[Recorded data]
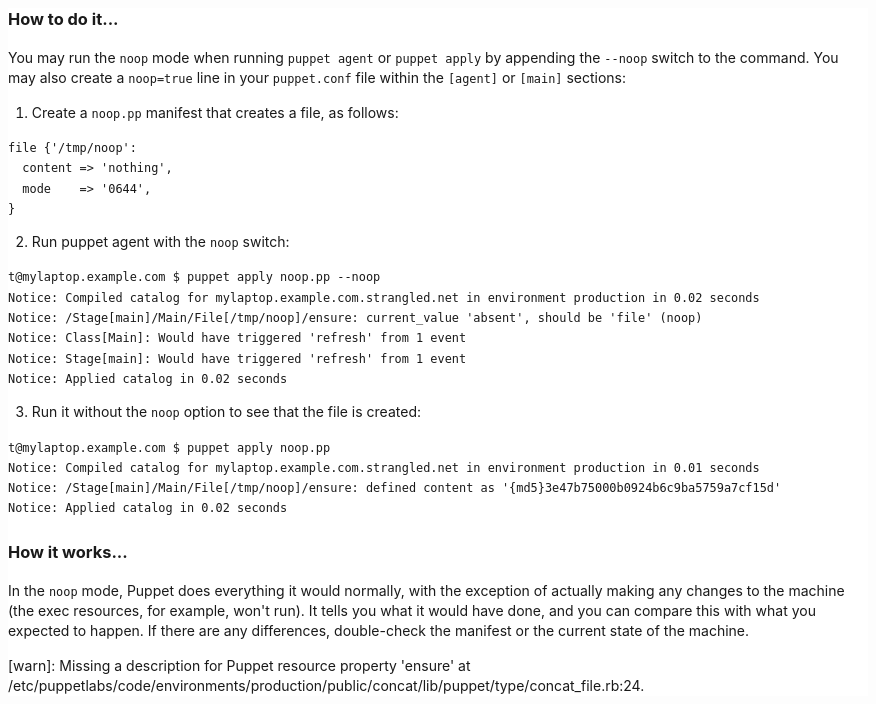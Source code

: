 


### How to do it\...


You may run the `noop` mode when running
`puppet agent` or `puppet apply` by appending the
`--noop` switch to the command. You may also create a
`noop=true` line in your `puppet.conf` file within
the `[agent]` or `[main]` sections:


1.  Create a `noop.pp` manifest that creates a file, as
    follows:


``` 
file {'/tmp/noop':
  content => 'nothing',
  mode    => '0644',
}
```



2.  Run puppet agent with the `noop` switch:


``` 
t@mylaptop.example.com $ puppet apply noop.pp --noop
Notice: Compiled catalog for mylaptop.example.com.strangled.net in environment production in 0.02 seconds
Notice: /Stage[main]/Main/File[/tmp/noop]/ensure: current_value 'absent', should be 'file' (noop)
Notice: Class[Main]: Would have triggered 'refresh' from 1 event
Notice: Stage[main]: Would have triggered 'refresh' from 1 event
Notice: Applied catalog in 0.02 seconds
```



3.  Run it without the `noop` option to see that the file is
    created:


``` 
t@mylaptop.example.com $ puppet apply noop.pp
Notice: Compiled catalog for mylaptop.example.com.strangled.net in environment production in 0.01 seconds
Notice: /Stage[main]/Main/File[/tmp/noop]/ensure: defined content as '{md5}3e47b75000b0924b6c9ba5759a7cf15d'
Notice: Applied catalog in 0.02 seconds
```



### How it works\...


In the `noop` mode, Puppet does
everything it would normally, with the exception of actually making any
changes to the machine (the exec resources, for example, won\'t run). It
tells you what it would have done, and you can compare this with what
you expected to happen. If there are any differences, double-check the
manifest or the current state of the machine.


[warn]: Missing a description for Puppet resource property 'ensure' at /etc/puppetlabs/code/environments/production/public/concat/lib/puppet/type/concat_file.rb:24.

--- PROBLEM ---
Out of the entries, pull every line that mentions "production".

--- FINISHED EXERCISE ---
Notice: Compiled catalog for mylaptop.example.com.strangled.net in environment production in 0.02 seconds
Notice: Compiled catalog for mylaptop.example.com.strangled.net in environment production in 0.01 seconds
[warn]: Missing a description for Puppet resource property 'ensure' at /etc/puppetlabs/code/environments/production/public/concat/lib/puppet/type/concat_file.rb:24.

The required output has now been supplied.